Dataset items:
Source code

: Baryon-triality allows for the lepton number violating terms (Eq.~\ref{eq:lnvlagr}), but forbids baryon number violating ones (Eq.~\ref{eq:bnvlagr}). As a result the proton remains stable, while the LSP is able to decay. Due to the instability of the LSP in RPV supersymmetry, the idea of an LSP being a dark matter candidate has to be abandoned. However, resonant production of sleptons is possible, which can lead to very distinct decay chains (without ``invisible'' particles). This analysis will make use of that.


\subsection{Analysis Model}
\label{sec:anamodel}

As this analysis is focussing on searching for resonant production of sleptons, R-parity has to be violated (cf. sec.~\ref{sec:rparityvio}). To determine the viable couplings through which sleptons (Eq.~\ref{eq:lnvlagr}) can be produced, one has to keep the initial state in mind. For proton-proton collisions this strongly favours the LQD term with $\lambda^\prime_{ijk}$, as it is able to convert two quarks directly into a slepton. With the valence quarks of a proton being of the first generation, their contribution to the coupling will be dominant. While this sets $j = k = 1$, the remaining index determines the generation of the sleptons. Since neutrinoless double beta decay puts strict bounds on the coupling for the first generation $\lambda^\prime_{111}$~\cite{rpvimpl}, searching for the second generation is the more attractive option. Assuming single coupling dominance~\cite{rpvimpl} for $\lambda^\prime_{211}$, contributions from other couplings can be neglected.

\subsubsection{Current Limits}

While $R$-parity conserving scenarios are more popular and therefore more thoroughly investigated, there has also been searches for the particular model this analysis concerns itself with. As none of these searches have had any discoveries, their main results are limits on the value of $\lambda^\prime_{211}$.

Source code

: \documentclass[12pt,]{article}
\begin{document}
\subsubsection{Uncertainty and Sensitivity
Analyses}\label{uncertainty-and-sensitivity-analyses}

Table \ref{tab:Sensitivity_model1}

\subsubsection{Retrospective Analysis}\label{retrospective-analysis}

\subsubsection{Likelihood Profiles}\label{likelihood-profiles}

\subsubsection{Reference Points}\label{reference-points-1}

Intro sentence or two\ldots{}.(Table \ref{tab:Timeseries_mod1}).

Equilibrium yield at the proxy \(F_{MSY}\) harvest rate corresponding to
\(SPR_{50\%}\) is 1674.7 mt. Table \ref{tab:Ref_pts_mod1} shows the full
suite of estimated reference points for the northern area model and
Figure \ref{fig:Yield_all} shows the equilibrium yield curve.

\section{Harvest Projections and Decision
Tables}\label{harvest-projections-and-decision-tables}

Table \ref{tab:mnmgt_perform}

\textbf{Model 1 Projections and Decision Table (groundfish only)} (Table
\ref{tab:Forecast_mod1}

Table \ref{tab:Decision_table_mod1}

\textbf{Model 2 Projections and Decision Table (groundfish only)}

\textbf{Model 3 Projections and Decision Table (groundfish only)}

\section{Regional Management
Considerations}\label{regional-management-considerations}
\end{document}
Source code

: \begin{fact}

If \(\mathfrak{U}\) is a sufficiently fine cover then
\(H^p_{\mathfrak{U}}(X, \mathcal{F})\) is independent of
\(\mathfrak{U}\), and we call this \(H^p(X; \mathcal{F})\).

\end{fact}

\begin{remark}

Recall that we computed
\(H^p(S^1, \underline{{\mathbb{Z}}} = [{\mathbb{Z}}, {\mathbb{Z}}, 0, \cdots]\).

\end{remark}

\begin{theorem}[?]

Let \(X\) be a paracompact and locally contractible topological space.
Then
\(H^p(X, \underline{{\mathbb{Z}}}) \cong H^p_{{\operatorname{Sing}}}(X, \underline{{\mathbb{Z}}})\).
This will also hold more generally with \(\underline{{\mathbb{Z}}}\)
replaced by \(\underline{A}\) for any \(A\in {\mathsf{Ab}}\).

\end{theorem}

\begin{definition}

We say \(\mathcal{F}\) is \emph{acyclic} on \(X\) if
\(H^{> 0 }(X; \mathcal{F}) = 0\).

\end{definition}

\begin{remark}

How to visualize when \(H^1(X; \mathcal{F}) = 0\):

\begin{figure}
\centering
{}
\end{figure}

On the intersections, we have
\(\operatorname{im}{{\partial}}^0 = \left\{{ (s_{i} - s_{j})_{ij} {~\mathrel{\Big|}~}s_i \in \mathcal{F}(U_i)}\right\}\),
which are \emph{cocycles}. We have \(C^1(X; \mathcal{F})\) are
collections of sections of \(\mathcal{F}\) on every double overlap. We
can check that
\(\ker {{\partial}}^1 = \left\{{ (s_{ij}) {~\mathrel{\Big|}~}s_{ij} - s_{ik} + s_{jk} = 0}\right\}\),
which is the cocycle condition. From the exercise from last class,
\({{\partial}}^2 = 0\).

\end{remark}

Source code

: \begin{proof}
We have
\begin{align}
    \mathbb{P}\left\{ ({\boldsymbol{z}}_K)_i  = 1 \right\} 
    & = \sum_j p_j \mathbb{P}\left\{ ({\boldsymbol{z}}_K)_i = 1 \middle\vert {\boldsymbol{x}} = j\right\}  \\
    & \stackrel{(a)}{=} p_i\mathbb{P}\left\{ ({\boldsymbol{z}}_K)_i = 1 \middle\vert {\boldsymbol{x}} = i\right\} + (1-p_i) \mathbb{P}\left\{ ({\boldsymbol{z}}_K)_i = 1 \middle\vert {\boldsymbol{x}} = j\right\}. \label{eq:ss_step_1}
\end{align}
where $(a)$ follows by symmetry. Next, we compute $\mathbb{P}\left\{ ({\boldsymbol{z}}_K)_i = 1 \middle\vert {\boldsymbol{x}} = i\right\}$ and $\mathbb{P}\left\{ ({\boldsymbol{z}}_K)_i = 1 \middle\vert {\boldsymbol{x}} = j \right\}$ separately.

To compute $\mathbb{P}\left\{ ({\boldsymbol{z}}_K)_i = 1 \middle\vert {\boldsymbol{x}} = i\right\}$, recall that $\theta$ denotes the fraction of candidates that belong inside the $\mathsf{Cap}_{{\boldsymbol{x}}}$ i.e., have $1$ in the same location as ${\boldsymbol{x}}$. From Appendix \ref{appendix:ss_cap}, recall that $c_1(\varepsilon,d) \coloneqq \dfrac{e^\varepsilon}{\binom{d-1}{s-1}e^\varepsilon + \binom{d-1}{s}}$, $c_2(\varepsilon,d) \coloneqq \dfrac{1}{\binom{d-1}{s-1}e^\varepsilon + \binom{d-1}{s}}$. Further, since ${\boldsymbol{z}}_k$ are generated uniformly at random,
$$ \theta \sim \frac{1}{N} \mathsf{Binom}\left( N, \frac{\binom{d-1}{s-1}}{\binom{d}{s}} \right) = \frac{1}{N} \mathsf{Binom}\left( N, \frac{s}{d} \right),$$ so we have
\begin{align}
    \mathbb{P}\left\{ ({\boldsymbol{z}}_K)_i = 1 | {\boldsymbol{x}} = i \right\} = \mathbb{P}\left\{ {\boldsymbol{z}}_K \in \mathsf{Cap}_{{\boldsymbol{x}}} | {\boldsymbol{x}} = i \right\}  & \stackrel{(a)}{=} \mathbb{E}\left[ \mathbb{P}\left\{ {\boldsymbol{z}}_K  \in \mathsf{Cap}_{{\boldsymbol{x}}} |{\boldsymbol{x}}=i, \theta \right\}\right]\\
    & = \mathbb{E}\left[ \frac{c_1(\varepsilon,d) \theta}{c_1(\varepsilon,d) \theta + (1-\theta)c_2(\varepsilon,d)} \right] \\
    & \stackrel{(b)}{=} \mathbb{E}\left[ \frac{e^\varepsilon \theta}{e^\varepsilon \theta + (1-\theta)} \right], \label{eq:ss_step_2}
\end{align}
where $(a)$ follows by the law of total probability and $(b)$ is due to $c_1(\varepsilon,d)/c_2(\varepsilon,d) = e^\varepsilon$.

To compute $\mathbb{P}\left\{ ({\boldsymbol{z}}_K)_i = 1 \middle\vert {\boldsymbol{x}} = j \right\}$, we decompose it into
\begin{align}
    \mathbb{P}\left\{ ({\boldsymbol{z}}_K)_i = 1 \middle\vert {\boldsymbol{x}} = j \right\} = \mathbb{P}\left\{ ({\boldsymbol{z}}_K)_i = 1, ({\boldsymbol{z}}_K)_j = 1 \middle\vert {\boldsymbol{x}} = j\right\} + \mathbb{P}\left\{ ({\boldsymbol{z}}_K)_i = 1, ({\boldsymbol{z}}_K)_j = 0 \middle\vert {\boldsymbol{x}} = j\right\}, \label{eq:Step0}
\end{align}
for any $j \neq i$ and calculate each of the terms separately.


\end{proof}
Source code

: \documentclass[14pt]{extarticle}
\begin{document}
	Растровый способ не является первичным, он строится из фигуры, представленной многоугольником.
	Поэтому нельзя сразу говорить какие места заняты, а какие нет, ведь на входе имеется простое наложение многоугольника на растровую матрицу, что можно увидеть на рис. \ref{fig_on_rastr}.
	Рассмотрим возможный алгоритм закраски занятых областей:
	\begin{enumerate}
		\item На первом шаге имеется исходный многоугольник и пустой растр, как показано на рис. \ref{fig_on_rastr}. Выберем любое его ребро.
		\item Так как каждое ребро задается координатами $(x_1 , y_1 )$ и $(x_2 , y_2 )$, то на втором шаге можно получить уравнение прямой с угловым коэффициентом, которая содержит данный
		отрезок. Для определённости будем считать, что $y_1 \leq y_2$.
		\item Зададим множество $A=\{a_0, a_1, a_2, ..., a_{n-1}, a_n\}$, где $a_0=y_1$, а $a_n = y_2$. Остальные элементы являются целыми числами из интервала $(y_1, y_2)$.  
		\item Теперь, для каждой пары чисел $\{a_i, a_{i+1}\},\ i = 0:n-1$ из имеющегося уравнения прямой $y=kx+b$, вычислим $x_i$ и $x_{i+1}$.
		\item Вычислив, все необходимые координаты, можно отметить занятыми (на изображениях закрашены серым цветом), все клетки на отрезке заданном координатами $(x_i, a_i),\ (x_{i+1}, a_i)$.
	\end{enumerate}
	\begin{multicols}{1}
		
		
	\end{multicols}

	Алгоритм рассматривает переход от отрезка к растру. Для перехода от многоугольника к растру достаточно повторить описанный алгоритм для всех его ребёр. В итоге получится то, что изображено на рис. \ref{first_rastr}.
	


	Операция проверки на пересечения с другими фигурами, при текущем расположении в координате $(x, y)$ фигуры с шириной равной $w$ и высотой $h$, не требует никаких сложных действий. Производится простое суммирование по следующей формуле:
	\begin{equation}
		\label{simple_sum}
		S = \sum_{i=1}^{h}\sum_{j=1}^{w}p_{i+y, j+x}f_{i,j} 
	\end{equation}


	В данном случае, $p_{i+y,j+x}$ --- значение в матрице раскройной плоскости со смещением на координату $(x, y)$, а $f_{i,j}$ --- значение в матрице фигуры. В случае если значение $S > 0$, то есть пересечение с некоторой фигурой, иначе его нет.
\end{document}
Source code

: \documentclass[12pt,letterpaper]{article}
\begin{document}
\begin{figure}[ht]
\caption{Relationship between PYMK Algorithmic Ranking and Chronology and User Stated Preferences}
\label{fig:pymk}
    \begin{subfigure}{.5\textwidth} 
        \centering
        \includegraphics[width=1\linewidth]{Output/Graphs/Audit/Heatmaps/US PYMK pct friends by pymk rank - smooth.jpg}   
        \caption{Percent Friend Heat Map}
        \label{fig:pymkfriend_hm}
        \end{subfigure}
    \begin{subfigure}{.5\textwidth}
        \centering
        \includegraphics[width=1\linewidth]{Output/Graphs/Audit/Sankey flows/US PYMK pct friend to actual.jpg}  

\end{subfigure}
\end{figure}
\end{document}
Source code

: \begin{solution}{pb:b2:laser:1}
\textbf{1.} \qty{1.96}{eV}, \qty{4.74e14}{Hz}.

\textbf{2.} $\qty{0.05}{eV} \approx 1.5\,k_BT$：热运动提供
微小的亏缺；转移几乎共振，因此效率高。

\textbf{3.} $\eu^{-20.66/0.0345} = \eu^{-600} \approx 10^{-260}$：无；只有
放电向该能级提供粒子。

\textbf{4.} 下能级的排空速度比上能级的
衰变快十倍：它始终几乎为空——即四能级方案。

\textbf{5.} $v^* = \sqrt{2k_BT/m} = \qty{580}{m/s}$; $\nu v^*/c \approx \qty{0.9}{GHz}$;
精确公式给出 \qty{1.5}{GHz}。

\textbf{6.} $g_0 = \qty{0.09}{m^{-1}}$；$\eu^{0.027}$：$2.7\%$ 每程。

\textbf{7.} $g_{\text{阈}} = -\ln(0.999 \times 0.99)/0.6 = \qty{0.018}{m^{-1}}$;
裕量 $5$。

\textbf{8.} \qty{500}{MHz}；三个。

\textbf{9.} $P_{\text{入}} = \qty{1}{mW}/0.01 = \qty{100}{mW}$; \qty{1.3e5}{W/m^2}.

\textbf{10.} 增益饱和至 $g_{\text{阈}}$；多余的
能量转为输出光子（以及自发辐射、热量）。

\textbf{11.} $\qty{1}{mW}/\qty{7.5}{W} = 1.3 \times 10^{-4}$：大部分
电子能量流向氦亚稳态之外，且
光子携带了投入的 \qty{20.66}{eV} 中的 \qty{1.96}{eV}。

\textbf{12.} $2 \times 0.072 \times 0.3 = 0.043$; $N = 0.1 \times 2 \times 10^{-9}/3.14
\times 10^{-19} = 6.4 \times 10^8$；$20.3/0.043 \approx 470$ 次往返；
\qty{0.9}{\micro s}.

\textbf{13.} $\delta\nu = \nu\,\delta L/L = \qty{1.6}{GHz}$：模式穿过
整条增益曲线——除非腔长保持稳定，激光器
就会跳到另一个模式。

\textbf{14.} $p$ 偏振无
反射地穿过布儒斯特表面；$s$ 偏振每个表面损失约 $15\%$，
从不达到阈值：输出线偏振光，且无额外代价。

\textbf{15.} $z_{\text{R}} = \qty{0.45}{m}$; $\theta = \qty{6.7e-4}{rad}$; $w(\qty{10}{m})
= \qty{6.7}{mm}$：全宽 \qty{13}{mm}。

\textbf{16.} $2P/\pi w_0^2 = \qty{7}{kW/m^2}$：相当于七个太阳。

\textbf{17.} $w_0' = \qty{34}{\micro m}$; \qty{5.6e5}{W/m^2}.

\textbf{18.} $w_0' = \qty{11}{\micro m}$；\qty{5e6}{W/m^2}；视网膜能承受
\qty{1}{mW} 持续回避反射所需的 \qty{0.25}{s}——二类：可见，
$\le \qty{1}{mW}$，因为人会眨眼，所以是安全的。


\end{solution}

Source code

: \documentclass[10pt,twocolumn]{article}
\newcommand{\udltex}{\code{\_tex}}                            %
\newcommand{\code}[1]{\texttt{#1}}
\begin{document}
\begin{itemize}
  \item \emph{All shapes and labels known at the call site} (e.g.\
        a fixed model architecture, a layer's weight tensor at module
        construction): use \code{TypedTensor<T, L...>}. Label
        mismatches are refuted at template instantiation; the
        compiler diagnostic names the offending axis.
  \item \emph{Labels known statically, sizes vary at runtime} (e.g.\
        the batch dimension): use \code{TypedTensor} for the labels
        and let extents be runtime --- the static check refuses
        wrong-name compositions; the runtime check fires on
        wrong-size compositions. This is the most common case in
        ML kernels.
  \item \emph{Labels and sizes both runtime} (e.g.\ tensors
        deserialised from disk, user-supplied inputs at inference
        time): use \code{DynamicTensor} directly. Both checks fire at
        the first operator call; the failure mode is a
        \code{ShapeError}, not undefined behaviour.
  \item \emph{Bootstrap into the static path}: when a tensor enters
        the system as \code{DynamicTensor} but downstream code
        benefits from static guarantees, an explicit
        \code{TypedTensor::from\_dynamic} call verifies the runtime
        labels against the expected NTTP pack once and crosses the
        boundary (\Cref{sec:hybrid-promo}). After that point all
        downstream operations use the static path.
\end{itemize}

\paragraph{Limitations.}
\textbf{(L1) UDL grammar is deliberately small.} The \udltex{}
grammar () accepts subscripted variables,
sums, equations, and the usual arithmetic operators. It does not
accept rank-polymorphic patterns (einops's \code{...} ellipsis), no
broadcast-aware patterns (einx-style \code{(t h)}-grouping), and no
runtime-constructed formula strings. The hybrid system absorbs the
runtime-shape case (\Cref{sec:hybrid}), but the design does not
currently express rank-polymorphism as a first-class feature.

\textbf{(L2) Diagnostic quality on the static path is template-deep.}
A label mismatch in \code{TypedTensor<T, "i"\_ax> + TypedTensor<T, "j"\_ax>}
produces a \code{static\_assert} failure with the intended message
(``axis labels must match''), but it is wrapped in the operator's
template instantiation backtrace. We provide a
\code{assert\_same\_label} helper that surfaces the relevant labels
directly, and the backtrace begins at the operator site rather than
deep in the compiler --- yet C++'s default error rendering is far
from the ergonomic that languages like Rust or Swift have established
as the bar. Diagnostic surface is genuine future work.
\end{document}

Task requirements
Find the lines above that include the string "yield" and copy them.

Task result
Equilibrium yield at the proxy \(F_{MSY}\) harvest rate corresponding to
Figure \ref{fig:Yield_all} shows the equilibrium yield curve.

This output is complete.